Response by poster: Well, folks, that was a pile of useful advice and no mistake. I'm going to act on every single one of these, except for cupcake1337's first one which I suspect was a conscious attempt at eponystericity.

It's tough to single people out, but:

Phredward, mr vino, point well taken about not asking questions twice. That one will be a focus of effort.

Phredward, saving Easily Fed Up Person for a good backup is splendid, I'll do exactly that.

easily confused, thanks for the warning about the shy guy, I might've botched that.

annekate, pairing sometimes would be great, I'll send out feelers.

pocketfullofrye, ill3, batching questions sounds like a good approach.

CathyG, that is a good basic structure for questions.

tylerkaraszewski, Phredward, CathyG, yaymukund, cupcake1337, the specific lengths of time for different things is quite helpful.
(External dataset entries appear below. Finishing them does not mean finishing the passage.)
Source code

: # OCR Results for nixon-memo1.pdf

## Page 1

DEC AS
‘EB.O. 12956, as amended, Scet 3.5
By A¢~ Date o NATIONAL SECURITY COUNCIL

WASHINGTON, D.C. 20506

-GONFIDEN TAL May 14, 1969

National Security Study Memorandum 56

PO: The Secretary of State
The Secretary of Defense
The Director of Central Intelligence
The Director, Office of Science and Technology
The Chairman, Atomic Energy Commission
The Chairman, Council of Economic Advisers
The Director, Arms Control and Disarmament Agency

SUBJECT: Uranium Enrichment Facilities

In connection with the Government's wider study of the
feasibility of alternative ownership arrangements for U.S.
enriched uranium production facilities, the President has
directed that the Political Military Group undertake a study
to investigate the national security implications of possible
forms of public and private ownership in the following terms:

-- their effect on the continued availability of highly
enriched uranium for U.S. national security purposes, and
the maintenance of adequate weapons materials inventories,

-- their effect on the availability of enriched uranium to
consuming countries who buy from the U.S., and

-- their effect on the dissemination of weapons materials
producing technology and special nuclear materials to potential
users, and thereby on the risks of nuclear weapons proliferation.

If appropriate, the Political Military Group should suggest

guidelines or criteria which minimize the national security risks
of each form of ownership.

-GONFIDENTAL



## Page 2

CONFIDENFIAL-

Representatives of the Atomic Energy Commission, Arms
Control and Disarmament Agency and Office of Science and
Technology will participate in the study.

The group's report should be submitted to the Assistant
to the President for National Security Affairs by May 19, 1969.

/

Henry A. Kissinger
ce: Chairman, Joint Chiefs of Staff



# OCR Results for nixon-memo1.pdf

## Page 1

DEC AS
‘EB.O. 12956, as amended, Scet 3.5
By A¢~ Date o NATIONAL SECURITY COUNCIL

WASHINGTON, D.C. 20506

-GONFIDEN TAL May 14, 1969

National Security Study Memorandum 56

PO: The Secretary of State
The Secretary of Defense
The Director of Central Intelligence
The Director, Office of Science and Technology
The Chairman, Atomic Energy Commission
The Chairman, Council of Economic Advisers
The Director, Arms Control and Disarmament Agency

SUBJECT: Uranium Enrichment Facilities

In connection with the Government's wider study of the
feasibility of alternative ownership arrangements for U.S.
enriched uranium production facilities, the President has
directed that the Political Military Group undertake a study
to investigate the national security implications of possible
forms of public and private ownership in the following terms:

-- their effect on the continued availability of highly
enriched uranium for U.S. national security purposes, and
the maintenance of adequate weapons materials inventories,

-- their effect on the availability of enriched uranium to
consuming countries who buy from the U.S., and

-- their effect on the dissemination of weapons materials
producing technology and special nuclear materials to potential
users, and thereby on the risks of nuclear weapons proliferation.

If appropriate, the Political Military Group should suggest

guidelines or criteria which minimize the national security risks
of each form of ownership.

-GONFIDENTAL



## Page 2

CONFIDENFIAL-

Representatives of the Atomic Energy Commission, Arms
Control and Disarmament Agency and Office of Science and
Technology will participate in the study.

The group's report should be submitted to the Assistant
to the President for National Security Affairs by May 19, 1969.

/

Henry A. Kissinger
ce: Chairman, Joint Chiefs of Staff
I'll gauge my pace with these in mind.

xingcat, smiling is pretty darned simple but I'm still going to remember that, and do it.

That turned out to be everyone, didn't it (does it still count as singling people out if you do it to everyone?) _All_ of you had actionable advice. Except for you cookie and donut people, I'm just not going to do that. Cherries, OTOH, I could do cherries...
posted by kadonoishi at 12:09 AM on July 12, 2013


i wasn't kidding. it's a nice gesture. i'm not saying buy donuts for 1,000 people, but your team, however far up it goes, that is reasonable. you'll get a chance to talk to people. they'll want to come by and say hi and thanks for the donuts and you can get to know them.
posted by cupcake1337 at 7:45 PM on July 12, 2013


Response by poster: I stand corrected. Still more of a cherries person though.